WHAT THE EXERCISE ASKS: Everything in the listing below from the line containing "DevOps Service Management" through the line containing "objectives (SLOs), error" must be repeated exactly; the remaining lines are not wanted.

┌─ SOURCE MATERIAL

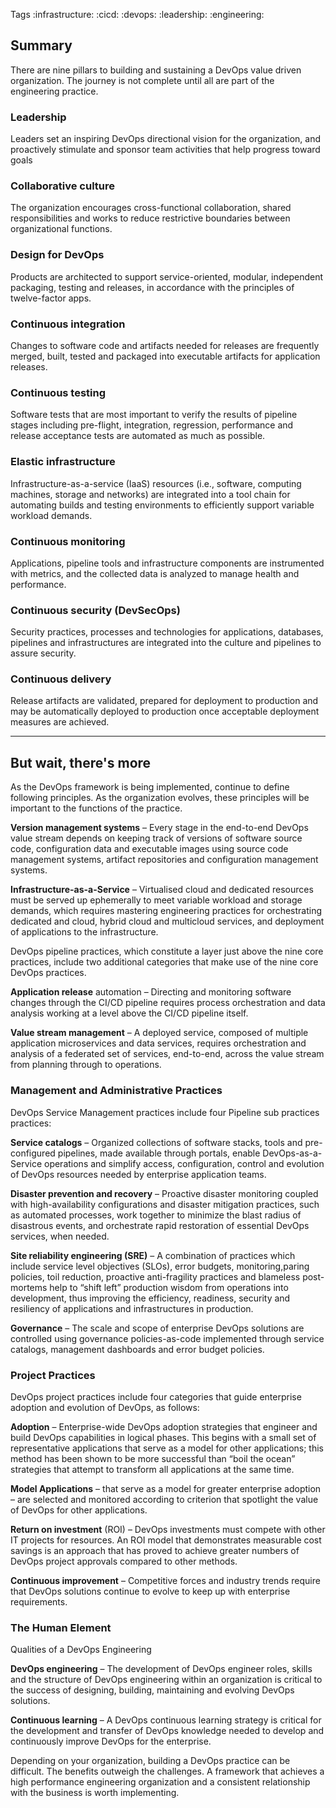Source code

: 
Tags :infrastructure: :cicd: :devops: :leadership: :engineering:

## Summary
There are nine pillars to building and sustaining a DevOps value driven organization. The journey is not complete until all are part of the engineering practice. 

### Leadership 
  Leaders set an inspiring DevOps directional vision for the organization, and proactively stimulate and sponsor team activities that help progress toward goals

### Collaborative culture 
  The organization encourages cross-functional collaboration, shared responsibilities and works to reduce restrictive boundaries between organizational functions.

### Design for DevOps
  Products are architected to support service-oriented, modular, independent packaging, testing and releases, in accordance with the principles of twelve-factor apps.

### Continuous integration 
  Changes to software code and artifacts needed for releases are frequently merged, built, tested and packaged into executable artifacts for application releases.

### Continuous testing 
  Software tests that are most important to verify the results of pipeline stages including pre-flight, integration, regression, performance and release acceptance tests are automated as much as possible.

### Elastic infrastructure 
  Infrastructure-as-a-service (IaaS) resources (i.e., software, computing machines, storage and networks) are integrated into a tool chain for automating builds and testing environments to efficiently support variable workload demands.

### Continuous monitoring 
  Applications, pipeline tools and infrastructure components are instrumented with metrics, and the collected data is analyzed to manage health and performance.

### Continuous security (DevSecOps) 
  Security practices, processes and technologies for applications, databases, pipelines and infrastructures are integrated into the culture and pipelines to assure security.

### Continuous delivery 
  Release artifacts are validated, prepared for deployment to production and may be automatically deployed to production once acceptable deployment measures are achieved.
  ____________________________________
  
## But wait, there's more 
  As the DevOps framework is being implemented, continue to define following principles. As the organization evolves, these principles will be important to the functions of the practice. 

  **Version management systems** – Every stage in the end-to-end DevOps value stream depends on keeping track of versions of software source code, configuration data and executable images using source code management systems, artifact repositories and configuration management systems.

  **Infrastructure-as-a-Service** – Virtualised cloud and dedicated resources must be served up ephemerally to meet variable workload and storage demands, which requires mastering engineering practices for orchestrating dedicated and cloud, hybrid cloud and multicloud services, and deployment of applications to the infrastructure.

  DevOps pipeline practices, which constitute a layer just above the nine core practices, include two additional categories that make use of the nine core DevOps practices.

  **Application release** automation – Directing and monitoring software changes through the CI/CD pipeline requires process orchestration and data analysis working at a level above the CI/CD pipeline itself.

  **Value stream management** – A deployed service, composed of multiple application microservices and data services, requires orchestration and analysis of a federated set of services, end-to-end, across the value stream from planning through to operations.

### Management and Administrative Practices
  DevOps Service Management practices include four Pipeline sub practices practices:

  **Service catalogs** – Organized collections of software stacks, tools and pre-configured pipelines, made available through portals, enable DevOps-as-a-Service operations and simplify access, configuration, control and evolution of DevOps resources needed by enterprise application teams.

  **Disaster prevention and recovery** – Proactive disaster monitoring coupled with high-availability configurations and disaster mitigation practices, such as automated processes, work together to minimize the blast radius of disastrous events, and orchestrate rapid restoration of essential DevOps services, when needed.

  **Site reliability engineering (SRE)** – A combination of practices which include service level objectives (SLOs), error
  budgets, monitoring,paring policies, toil reduction, proactive anti-fragility practices and blameless post-mortems help to “shift left” production wisdom from operations into development, thus improving the efficiency, readiness, security and resiliency of applications and infrastructures in production.

  **Governance** – The scale and scope of enterprise DevOps solutions are controlled using governance policies-as-code implemented through service catalogs, management dashboards and error budget policies.

### Project Practices
  DevOps project practices include four categories that guide enterprise adoption and evolution of DevOps, as follows:

  **Adoption** – Enterprise-wide DevOps adoption strategies that engineer and build DevOps capabilities in logical phases. This begins with a small set of representative applications that serve as a model for other applications; this method has been shown to be more successful than “boil the ocean” strategies that attempt to transform all applications at the same time.

  **Model Applications** – that serve as a model for greater enterprise adoption – are selected and monitored according to criterion that spotlight the value of DevOps for other applications.

  **Return on investment** (ROI) – DevOps investments must compete with other IT projects for resources. An ROI model that demonstrates measurable cost savings is an approach that has proved to achieve greater numbers of DevOps project approvals compared to other methods.

  **Continuous improvement** – Competitive forces and industry trends require that DevOps solutions continue to evolve to keep up with enterprise requirements.

### The Human Element
  Qualities of a DevOps Engineering

  **DevOps engineering** – The development of DevOps engineer roles, skills and the structure of DevOps engineering within an organization is critical to the success of designing, building, maintaining and evolving DevOps solutions.

  **Continuous learning** – A DevOps continuous learning strategy is critical for the development and transfer of DevOps knowledge needed to develop and continuously improve DevOps for the enterprise.

  Depending on your organization, building a DevOps practice can be difficult. The benefits outweigh the challenges. A framework
  that achieves a high performance engineering organization and a consistent relationship with the business is worth implementing.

└─

YOUR SOLUTION:
  DevOps Service Management practices include four Pipeline sub practices practices:

  **Service catalogs** – Organized collections of software stacks, tools and pre-configured pipelines, made available through portals, enable DevOps-as-a-Service operations and simplify access, configuration, control and evolution of DevOps resources needed by enterprise application teams.

  **Disaster prevention and recovery** – Proactive disaster monitoring coupled with high-availability configurations and disaster mitigation practices, such as automated processes, work together to minimize the blast radius of disastrous events, and orchestrate rapid restoration of essential DevOps services, when needed.

  **Site reliability engineering (SRE)** – A combination of practices which include service level objectives (SLOs), error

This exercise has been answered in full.